Among the many key findings of the HSBC Trade Confidence Index is that U.S. businesses increasingly believe access to trade finance is improving. In fact, 25 percent of the respondents expect access to trade finance will increase slightly in the next six months; in the second half of 2009, only 16 percent made such a prediction. This indicates that companies believe that credit markets are continuing to open up as the economy stabilizes and improves.

Another significant finding is that emerging markets continue to present an enormous opportunity for U.S. exporters and importers as they lead the global economic recovery. In fact, the HSBC Trade Confidence Index revealed that:

  • U.S. companies are gaining enthusiasm for trade with Latin America, which the respondents listed as the most promising region for trade growth in the next six months, followed by Greater China and Canada.
  • Among the nations surveyed in the HSBC Index, Canada, China, Hong Kong, India and Mexico all included the U.S. among the top three most promising regions for trade growth in the next six months.
  • The number of U.S. businesses that believe trade volumes will remain the same has decreased. In fact, compared to their outlook in the second half of 2009, more businesses are predicting that trade volumes will increase, though slightly.

“Global trade is a key barometer and driver of economic growth,” said Nowicki.
“Exporters and importers remain confident about trade prospects, albeit slightly less bullish than they were six months ago -- which indicates that growth in emerging markets has become more evenly paced while growth in established markets remains somewhat constrained.”

The trend for intra-regional trade between the U.S. and Canada continues to build. More than eight out of ten (86 percent) of U.S. businesses identified Canada as the nation with which they do the most trading. This is a significant increase since this time last year, only 65 percent of respondents identified Canada as their most frequent trade nation.

Nowicki said intra-regional trade and trade among emerging markets have become the lynchpin of global trade, establishing a new global trade paradigm. “To leverage the many trade growth opportunities that abound today for U.S. businesses, they should seek out insight from companies with a global footprint and deep experience on both sides of trade transactions,” said Nowicki.

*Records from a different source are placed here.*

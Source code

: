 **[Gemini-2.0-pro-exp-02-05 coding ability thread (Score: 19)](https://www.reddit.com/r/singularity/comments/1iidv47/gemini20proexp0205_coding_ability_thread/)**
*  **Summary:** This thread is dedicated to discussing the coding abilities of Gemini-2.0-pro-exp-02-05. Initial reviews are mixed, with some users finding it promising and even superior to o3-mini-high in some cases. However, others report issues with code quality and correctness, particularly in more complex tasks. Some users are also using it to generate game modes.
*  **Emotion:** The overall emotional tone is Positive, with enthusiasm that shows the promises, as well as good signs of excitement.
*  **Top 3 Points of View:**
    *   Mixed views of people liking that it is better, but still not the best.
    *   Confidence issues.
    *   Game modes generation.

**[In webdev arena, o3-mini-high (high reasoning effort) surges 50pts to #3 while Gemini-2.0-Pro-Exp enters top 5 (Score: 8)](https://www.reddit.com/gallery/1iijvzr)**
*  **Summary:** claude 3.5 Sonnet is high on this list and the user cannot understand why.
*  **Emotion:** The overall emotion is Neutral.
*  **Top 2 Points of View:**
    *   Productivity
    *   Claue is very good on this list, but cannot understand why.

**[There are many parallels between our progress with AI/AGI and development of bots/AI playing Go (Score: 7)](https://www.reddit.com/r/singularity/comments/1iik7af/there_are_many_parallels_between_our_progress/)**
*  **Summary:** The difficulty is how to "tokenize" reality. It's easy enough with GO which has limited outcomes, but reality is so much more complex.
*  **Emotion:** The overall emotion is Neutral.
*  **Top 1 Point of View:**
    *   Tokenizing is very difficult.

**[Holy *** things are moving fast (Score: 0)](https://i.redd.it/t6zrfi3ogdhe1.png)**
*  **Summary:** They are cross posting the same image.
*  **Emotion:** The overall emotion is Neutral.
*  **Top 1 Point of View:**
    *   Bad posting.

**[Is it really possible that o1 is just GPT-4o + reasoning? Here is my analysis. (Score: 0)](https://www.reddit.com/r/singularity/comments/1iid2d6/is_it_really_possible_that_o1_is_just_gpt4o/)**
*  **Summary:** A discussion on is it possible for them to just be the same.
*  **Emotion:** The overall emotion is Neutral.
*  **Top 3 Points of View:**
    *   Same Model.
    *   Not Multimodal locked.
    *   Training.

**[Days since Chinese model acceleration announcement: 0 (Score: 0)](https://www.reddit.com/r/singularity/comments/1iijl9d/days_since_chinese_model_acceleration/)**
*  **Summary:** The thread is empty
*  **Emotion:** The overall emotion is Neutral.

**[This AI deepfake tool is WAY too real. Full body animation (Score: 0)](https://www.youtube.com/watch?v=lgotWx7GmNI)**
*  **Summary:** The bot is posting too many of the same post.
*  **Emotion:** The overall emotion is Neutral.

Additionally findings from the HSBC Trade Confidence Index include:

  • More companies are requiring payments in advance and are simultaneously offering less flexible payment terms for their products
  • U.S. businesses remain cautious about risks associated with buyer defaults and supplier non-delivery, maintaining the same outlook they had in the first half of 2010.
  • Banks are expected to play an increasingly important role in trade finance, with 40 percent of respondents (up five percent since the first half of 2010) expecting to leverage their banks to finance their trade needs.
  • The dollar continues to be the dominant currency of choice for trade settlement, and respondents expect that trend will continue over the next six months.

Notes to editors:

Methodology and more details of the survey

The results are framed by respondents comprising of 5,124 exporters, importers and traders in 17 markets: Australia, Brazil, Canada, mainland China, France, Germany, Hong Kong, India, Indonesia, Malaysia, Mexico, Saudi Arabia, Singapore, Vietnam, UK, US and the United Arab Emirates. The data was compiled between July and September 2010. The results used to calculate an index range from 0 to 200, with 200 representing the highest confidence level, 0 represents the lowest and 100, neutral

Please see the attached report HSBC Trade Confidence Index - September 2010 for more information. The survey was conducted by research company TNS between July 19 and Sept. 1, 2010. In the U.S., the sample size included 300 small and mid-size businesses with annual turnover between US $20 million to $250 million.